Kent Collins, who led thousands of MU journalism students into successful careers in television and radio news, died Thursday.
With a journalism career spanning over 50 years, Collins, 74, worked in newsrooms across the country, but he found his home at the Missouri School of Journalism in Columbia.
The son of two journalists, Collins’ commitment to journalism was instilled in him at a young age. His first newsroom was at KOMU-TV, the school’s television laboratory, where he studied his craft as a student until graduating in 1970.
Collins joined the MU faculty in 1983 and worked as the KOMU news director from 1983 to 1985 and again from 1988 to 1990. He retired as an associate professor in 2018 after teaching for 35 years and serving nearly 20 as the school’s chair of the broadcast news department.
Collins’ love of journalism sent him to all corners of the world. He studied and trained international journalists in China, Kenya and Eastern Europe, where he taught them how to report on government issues and democracies with a critical lens.
In addition to teaching, Collins wrote The Senior Forum, a nationally syndicated daily newspaper column about retirement and aging, for 23 years. He also founded the company Medialine, a national job and information service for television news professionals.
In 2019, Collins won the Edward L. Bliss award for distinguished broadcast journalist education.
Even after Collins retired, colleagues and alumni say he continued to play a significant role in helping students navigate careers in the industry.
Stacey Woelfel, a colleague of more than 30 years who worked under Collins at KOMU as assistant news director, said he remembers the devotion he had for his students and his commitment to ensuring their success.
“He really developed, in the last eight or 10 years before he retired, a robust job placement system where he would bring in all the television group owners to campus for interviews ... and it really became quite an operation,” Woelfel said.
Woelfel ended up taking over as news director at KOMU after Collins returned to teaching in 1990.
“His love of the school extended to decades long relationships with media organizations and leaders across the country,” David Kurpius, the dean of the Missouri School of Journalism, told faculty and staff in a statement sharing Collins’ death.
“As we all know, he expertly organized these relationships into a recruitment operation to benefit our students that is the gold standard nationally,” Kurpius wrote.
Denise Vickers, who studied under Collins in the KOMU newsroom, said she remembers his approachable teaching style and his “big smile and big heart.”
“Kent is the single most influential person in my career,” Vickers said.
She noted that Collins was always willing to give his time to students whenever they needed advice or just simply to talk.
“Tigers all across the globe are crying big tears today over the loss of our friend and mentor and professor,” Vickers said.
Lisa Collins, a student of Collins as well as his daughter-in-law, said even in retirement, his passion for the Journalism School was unwavering.
“The J-School was really important to him, and he was committed to still being a steward of the J-School and its mission,” she said.
A colleague who shared Collins’ passion for the welfare of the Journalism School was George Kennedy, the former editor of the Columbia Missourian.
Kennedy became friends with Collins after years of working together, and the two would grab breakfast together on Saturdays.

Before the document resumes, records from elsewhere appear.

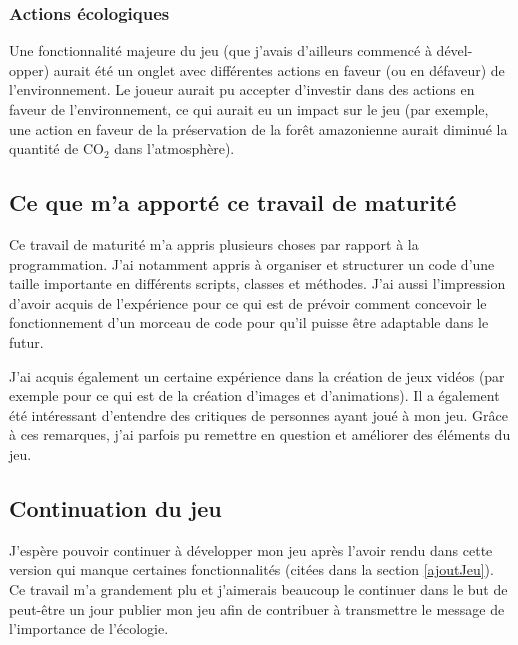 \documentclass{article}
\begin{document}
		\subsubsection{Actions écologiques}
		Une fonctionnalité majeure du jeu (que j'avais d'ailleurs commencé à dével-\\opper) aurait été un onglet avec différentes actions en faveur (ou en défaveur) de l'environnement. Le joueur aurait pu accepter d'investir dans des actions en faveur de l'environnement, ce qui aurait eu un impact sur le jeu (par exemple, une action en faveur de la préservation de la forêt amazonienne aurait diminué la quantité de CO$_{2}$ dans l'atmosphère).

				
		\subsection{Ce que m'a apporté ce travail de maturité}
		Ce travail de maturité m'a appris plusieurs choses par rapport à la programmation. J'ai notamment appris à organiser et structurer un code d'une taille importante en différents scripts, classes et méthodes. J'ai aussi l'impression d'avoir acquis de l'expérience pour ce qui est de prévoir comment concevoir le fonctionnement d'un morceau de code pour qu'il puisse être adaptable dans le futur.
		
		
		J'ai acquis également un certaine expérience dans la création de jeux vidéos (par exemple pour ce qui est de la création d'images et d'animations). Il a également été intéressant d'entendre des critiques de personnes ayant joué à mon jeu. Grâce à ces remarques, j'ai parfois pu remettre en question et améliorer des éléments du jeu.
		
		\subsection{Continuation du jeu}
		J'espère pouvoir continuer à développer mon jeu après l'avoir rendu dans cette version qui manque certaines fonctionnalités (citées dans la section \ref{ajoutJeu}). Ce travail m'a grandement plu et j'aimerais beaucoup le continuer dans le but de peut-être un jour publier mon jeu afin de contribuer à transmettre le message de l'importance de l'écologie.
        
\end{document}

Kennedy described Collins as not only a great journalist but also a devoted member of the faculty.
“Kent left a bigger footprint than most of us do, in the sense that he was not only a teacher and administrator, but a practitioner and a student of the craft,” Kennedy said.
“He’ll be missed by not only people in Columbia and around the journalism school, but people around the country — and, for that matter, people around the world.”